Exercise description
Find how many lines in the data below mention "robber". Give the number only.

Record excerpts
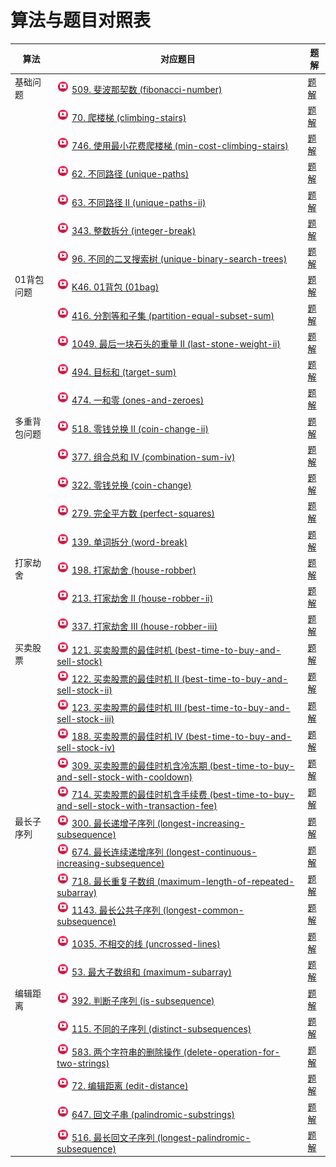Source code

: # 算法与题目对照表

| 算法     | 对应题目                                                                                                                                                                                                                                                                                                                                                | 题解                                                                   |
|--------|-----------------------------------------------------------------------------------------------------------------------------------------------------------------------------------------------------------------------------------------------------------------------------------------------------------------------------------------------------|----------------------------------------------------------------------|
| 基础问题   | [<img src="../images/video.jpg" width="20"/>](https://www.bilibili.com/video/BV1f5411K7mo?spm_id_from=333.788.player.switch&vd_source=f881def7ea7cf10e6fa73627efe940dd) [509. 斐波那契数 (fibonacci-number)](https://leetcode.cn/problems/fibonacci-number/description/)                                                                                 | [题解](fibonacci-number/README.md)                                     |
|        | [<img src="../images/video.jpg" width="20"/>](https://www.bilibili.com/video/BV17h411h7UH?spm_id_from=333.788.player.switch&vd_source=f881def7ea7cf10e6fa73627efe940dd) [70. 爬楼梯 (climbing-stairs)](https://leetcode.cn/problems/climbing-stairs/description/)                                                                                      | [题解](climbing-stairs/README.md)                                      |
|        | [<img src="../images/video.jpg" width="20"/>](https://www.bilibili.com/video/BV16G411c7yZ?spm_id_from=333.788.videopod.sections&vd_source=f881def7ea7cf10e6fa73627efe940dd) [746. 使用最小花费爬楼梯 (min-cost-climbing-stairs)](https://leetcode.cn/problems/min-cost-climbing-stairs/description/)                                                         | [题解](min-cost-climbing-stairs/README.md)                             |
|        | [<img src="../images/video.jpg" width="20"/>](https://www.bilibili.com/video/BV1ve4y1x7Eu?spm_id_from=333.788.player.switch&vd_source=f881def7ea7cf10e6fa73627efe940dd) [62. 不同路径 (unique-paths)](https://leetcode.cn/problems/unique-paths/description/)                                                                                           | [题解](unique-paths/README.md)                                         |
|        | [<img src="../images/video.jpg" width="20"/>](https://www.bilibili.com/video/BV1Ld4y1k7c6?spm_id_from=333.788.player.switch&vd_source=f881def7ea7cf10e6fa73627efe940dd) [63. 不同路径 II (unique-paths-ii)](https://leetcode.cn/problems/unique-paths-ii/description/)                                                                                  | [题解](unique-paths-ii/README.md)                                      |
|        | [<img src="../images/video.jpg" width="20"/>](https://www.bilibili.com/video/BV1Mg411q7YJ?spm_id_from=333.788.player.switch&vd_source=f881def7ea7cf10e6fa73627efe940dd) [343. 整数拆分 (integer-break)](https://leetcode.cn/problems/integer-break/description/)                                                                                        | [题解](integer-break/README.md)                                        |
|        | [<img src="../images/video.jpg" width="20"/>](https://www.bilibili.com/video/BV1eK411o7QA?spm_id_from=333.788.videopod.sections&vd_source=f881def7ea7cf10e6fa73627efe940dd) [96. 不同的二叉搜索树 (unique-binary-search-trees)](https://leetcode.cn/problems/unique-binary-search-trees/description/)                                                       | [题解](unique-binary-search-trees/README.md)                           |
| 01背包问题 | [<img src="../images/video.jpg" width="20"/>](https://www.bilibili.com/video/BV1cg411g7Y6?spm_id_from=333.788.player.switch&vd_source=f881def7ea7cf10e6fa73627efe940dd) [K46. 01背包 (01bag)](https://kamacoder.com/problempage.php?pid=1046)                                                                                                         | [题解](01pack/README.md)                                               |
|        | [<img src="../images/video.jpg" width="20"/>](https://www.bilibili.com/video/BV1rt4y1N7jE?spm_id_from=333.788.player.switch&vd_source=f881def7ea7cf10e6fa73627efe940dd) [416. 分割等和子集 (partition-equal-subset-sum)](https://leetcode.cn/problems/partition-equal-subset-sum/description/)                                                            | [题解](partition-equal-subset-sum/README.md)                           |
|        | [<img src="../images/video.jpg" width="20"/>](https://www.bilibili.com/video/BV14M411C7oV?spm_id_from=333.788.player.switch&vd_source=f881def7ea7cf10e6fa73627efe940dd) [1049. 最后一块石头的重量 II (last-stone-weight-ii)](https://leetcode.cn/problems/last-stone-weight-ii/description/)                                                                 | [题解](last-stone-weight-ii/README.md)                                 |
|        | [<img src="../images/video.jpg" width="20"/>](https://www.bilibili.com/video/BV1o8411j73x?spm_id_from=333.788.player.switch&vd_source=f881def7ea7cf10e6fa73627efe940dd) [494. 目标和 (target-sum)](https://leetcode.cn/problems/target-sum/description/)                                                                                               | [题解](target-sum/README.md)                                           |
|        | [<img src="../images/video.jpg" width="20"/>](https://www.bilibili.com/video/BV1rW4y1x7ZQ/?spm_id_from=333.788.player.switch&vd_source=f881def7ea7cf10e6fa73627efe940dd) [474. 一和零 (ones-and-zeroes)](https://leetcode.cn/problems/ones-and-zeroes/description/)                                                                                    | [题解](ones-and-zeroes/README.md)                                      |
| 多重背包问题 | [<img src="../images/video.jpg" width="20"/>](https://www.bilibili.com/video/BV1KM411k75j?spm_id_from=333.788.videopod.sections&vd_source=f881def7ea7cf10e6fa73627efe940dd) [518. 零钱兑换 II (coin-change-ii)](https://leetcode.cn/problems/coin-change-ii/description/)                                                                               | [题解](coin-change-ii/README.md)                                       |
|        | [<img src="../images/video.jpg" width="20"/>](https://www.bilibili.com/video/BV1V14y1n7B6?spm_id_from=333.788.player.switch&vd_source=f881def7ea7cf10e6fa73627efe940dd) [377. 组合总和 Ⅳ (combination-sum-iv)](https://leetcode.cn/problems/combination-sum-iv/description/)                                                                            | [题解](combination-sum-iv/README.md)                                   |
|        | [<img src="../images/video.jpg" width="20"/>](https://www.bilibili.com/video/BV14K411R7yv?spm_id_from=333.788.player.switch&vd_source=f881def7ea7cf10e6fa73627efe940dd) [322. 零钱兑换 (coin-change)](https://leetcode.cn/problems/coin-change/description/)                                                                                            | [题解](coin-change/README.md)                                          |
|        | [<img src="../images/video.jpg" width="20"/>](https://www.bilibili.com/video/BV12P411T7Br?spm_id_from=333.788.player.switch&vd_source=f881def7ea7cf10e6fa73627efe940dd) [279. 完全平方数 (perfect-squares)](https://leetcode.cn/problems/perfect-squares/description/)                                                                                   | [题解](perfect-squares/README.md)                                      |
|        | [<img src="../images/video.jpg" width="20"/>](https://www.bilibili.com/video/BV1pd4y147Rh?spm_id_from=333.788.player.switch&vd_source=f881def7ea7cf10e6fa73627efe940dd) [139. 单词拆分 (word-break)](https://leetcode.cn/problems/word-break/description/)                                                                                              | [题解](word-break/README.md)                                           |
| 打家劫舍   | [<img src="../images/video.jpg" width="20"/>](https://www.bilibili.com/video/BV1Te411N7SX?spm_id_from=333.788.player.switch&vd_source=f881def7ea7cf10e6fa73627efe940dd) [198. 打家劫舍 (house-robber)](https://leetcode.cn/problems/house-robber/description/)                                                                                          | [题解](house-robber/README.md)                                         |
|        | [<img src="../images/video.jpg" width="20"/>](https://www.bilibili.com/video/BV1oM411B7xq?spm_id_from=333.788.player.switch&vd_source=f881def7ea7cf10e6fa73627efe940dd) [213. 打家劫舍 II (house-robber-ii)](https://leetcode.cn/problems/house-robber-ii/description/)                                                                                 | [题解](house-robber-ii/README.md)                                      |
|        | [<img src="../images/video.jpg" width="20"/>](https://www.bilibili.com/video/BV1H24y1Q7sY?spm_id_from=333.788.player.switch&vd_source=f881def7ea7cf10e6fa73627efe940dd) [337. 打家劫舍 III (house-robber-iii)](https://leetcode.cn/problems/house-robber-iii/description/)                                                                              | [题解](house-robber-iii/README.md)                                     |
| 买卖股票   | [<img src="../images/video.jpg" width="20"/>](https://www.bilibili.com/video/BV1Xe4y1u77q?spm_id_from=333.788.player.switch&vd_source=f881def7ea7cf10e6fa73627efe940dd) [121. 买卖股票的最佳时机 (best-time-to-buy-and-sell-stock)](https://leetcode.cn/problems/best-time-to-buy-and-sell-stock/description/)                                               | [题解](best-time-to-buy-and-sell-stock/README.md)                      |
|        | [<img src="../images/video.jpg" width="20"/>](https://www.bilibili.com/video/BV1D24y1Q7Ls?spm_id_from=333.788.player.switch&vd_source=f881def7ea7cf10e6fa73627efe940dd) [122. 买卖股票的最佳时机 II (best-time-to-buy-and-sell-stock-ii)](https://leetcode.cn/problems/best-time-to-buy-and-sell-stock-ii/description/)                                      | [题解](best-time-to-buy-and-sell-stock-ii/README.md)                   |
|        | [<img src="../images/video.jpg" width="20"/>](https://www.bilibili.com/video/BV1WG411K7AR?spm_id_from=333.788.player.switch&vd_source=f881def7ea7cf10e6fa73627efe940dd) [123. 买卖股票的最佳时机 III (best-time-to-buy-and-sell-stock-iii)](https://leetcode.cn/problems/best-time-to-buy-and-sell-stock-iii/description/)                                   | [题解](best-time-to-buy-and-sell-stock-iii/README.md)                  |
|        | [<img src="../images/video.jpg" width="20"/>](https://www.bilibili.com/video/BV16M411U7XJ?spm_id_from=333.788.player.switch&vd_source=f881def7ea7cf10e6fa73627efe940dd) [188. 买卖股票的最佳时机 IV (best-time-to-buy-and-sell-stock-iv)](https://leetcode.cn/problems/best-time-to-buy-and-sell-stock-iv/description/)                                      | [题解](best-time-to-buy-and-sell-stock-iv/README.md)                   |
|        | [<img src="../images/video.jpg" width="20"/>](https://www.bilibili.com/video/BV1rP4y1D7ku?spm_id_from=333.788.player.switch&vd_source=f881def7ea7cf10e6fa73627efe940dd) [309. 买卖股票的最佳时机含冷冻期 (best-time-to-buy-and-sell-stock-with-cooldown)](https://leetcode.cn/problems/best-time-to-buy-and-sell-stock-with-cooldown/description/)               | [题解](best-time-to-buy-and-sell-stock-with-cooldown/README.md)        |
|        | [<img src="../images/video.jpg" width="20"/>](https://www.bilibili.com/video/BV1z44y1Z7UR?spm_id_from=333.788.player.switch&vd_source=f881def7ea7cf10e6fa73627efe940dd) [714. 买卖股票的最佳时机含手续费 (best-time-to-buy-and-sell-stock-with-transaction-fee)](https://leetcode.cn/problems/best-time-to-buy-and-sell-stock-with-transaction-fee/description/) | [题解](best-time-to-buy-and-sell-stock-with-transaction-fee/README.md) |
| 最长子序列  | [<img src="../images/video.jpg" width="20"/>](https://www.bilibili.com/video/BV1ng411J7xP?spm_id_from=333.788.player.switch&vd_source=f881def7ea7cf10e6fa73627efe940dd) [300. 最长递增子序列 (longest-increasing-subsequence)](https://leetcode.cn/problems/longest-increasing-subsequence/description/)                                                   | [题解](longest-increasing-subsequence/README.md)                       |
|        | [<img src="../images/video.jpg" width="20"/>](https://www.bilibili.com/video/BV1bD4y1778v?spm_id_from=333.788.player.switch&vd_source=f881def7ea7cf10e6fa73627efe940dd) [674. 最长连续递增序列 (longest-continuous-increasing-subsequence)](https://leetcode.cn/problems/longest-continuous-increasing-subsequence/description/)                            | [题解](longest-continuous-increasing-subsequence/README.md)            |
|        | [<img src="../images/video.jpg" width="20"/>](https://www.bilibili.com/video/BV178411H7hV?spm_id_from=333.788.player.switch&vd_source=f881def7ea7cf10e6fa73627efe940dd) [718. 最长重复子数组 (maximum-length-of-repeated-subarray)](https://leetcode.cn/problems/maximum-length-of-repeated-subarray/description/)                                         | [题解](maximum-length-of-repeated-subarray/README.md)                  |
|        | [<img src="../images/video.jpg" width="20"/>](https://www.bilibili.com/video/BV1ye4y1L7CQ?spm_id_from=333.788.player.switch&vd_source=f881def7ea7cf10e6fa73627efe940dd) [1143. 最长公共子序列 (longest-common-subsequence)](https://leetcode.cn/problems/longest-common-subsequence/description/)                                                          | [题解](longest-common-subsequence/README.md)                           |
|        | [<img src="../images/video.jpg" width="20"/>](https://www.bilibili.com/video/BV1h84y1x7MP?spm_id_from=333.788.videopod.sections&vd_source=f881def7ea7cf10e6fa73627efe940dd) [1035. 不相交的线 (uncrossed-lines)](https://leetcode.cn/problems/uncrossed-lines/description/)                                                                              | [题解](uncrossed-lines/README.md)                                      |
|        | [<img src="../images/video.jpg" width="20"/>](https://www.bilibili.com/video/BV19V4y1F7b5?spm_id_from=333.788.player.switch&vd_source=f881def7ea7cf10e6fa73627efe940dd) [53. 最大子数组和 (maximum-subarray)](https://leetcode.cn/problems/maximum-subarray/description/)                                                                                 | [题解](maximum-subarray/README.md)                                     |
| 编辑距离   | [<img src="../images/video.jpg" width="20"/>](https://www.bilibili.com/video/BV1tv4y1B7ym?spm_id_from=333.788.player.switch&vd_source=f881def7ea7cf10e6fa73627efe940dd) [392. 判断子序列 (is-subsequence)](https://leetcode.cn/problems/is-subsequence/description/)                                                                                     | [题解](is-subsequence/README.md)                                       |
|        | [<img src="../images/video.jpg" width="20"/>](https://www.bilibili.com/video/BV1fG4y1m75Q?spm_id_from=333.788.player.switch&vd_source=f881def7ea7cf10e6fa73627efe940dd) [115. 不同的子序列 (distinct-subsequences)](https://leetcode.cn/problems/distinct-subsequences/description/)                                                                      | [题解](distinct-subsequences/README.md)                                |
|        | [<img src="../images/video.jpg" width="20"/>](https://www.bilibili.com/video/BV1we4y157wB?spm_id_from=333.788.player.switch&vd_source=f881def7ea7cf10e6fa73627efe940dd) [583. 两个字符串的删除操作 (delete-operation-for-two-strings)](https://leetcode.cn/problems/delete-operation-for-two-strings/description/)                                            | [题解](delete-operation-for-two-strings/README.md)                     |
|        | [<img src="../images/video.jpg" width="20"/>](https://www.bilibili.com/video/BV1qv4y1q78f?spm_id_from=333.788.player.switch&vd_source=f881def7ea7cf10e6fa73627efe940dd) [72. 编辑距离 (edit-distance)](https://leetcode.cn/problems/edit-distance/description/)                                                                                         | [题解](edit-distance/README.md)                                        |
|        | [<img src="../images/video.jpg" width="20"/>](https://www.bilibili.com/video/BV17G4y1y7z9?spm_id_from=333.788.player.switch&vd_source=f881def7ea7cf10e6fa73627efe940dd) [647. 回文子串 (palindromic-substrings)](https://leetcode.cn/problems/palindromic-substrings/description/)                                                                      | [题解](palindromic-substrings/README.md)                               |
|        | [<img src="../images/video.jpg" width="20"/>](https://www.bilibili.com/video/BV1d8411K7W6?spm_id_from=333.788.player.switch&vd_source=f881def7ea7cf10e6fa73627efe940dd) [516. 最长回文子序列 (longest-palindromic-subsequence)](https://leetcode.cn/problems/longest-palindromic-subsequence/description/)                                                 | [题解](longest-palindromic-subsequence/README.md)                      |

Result
3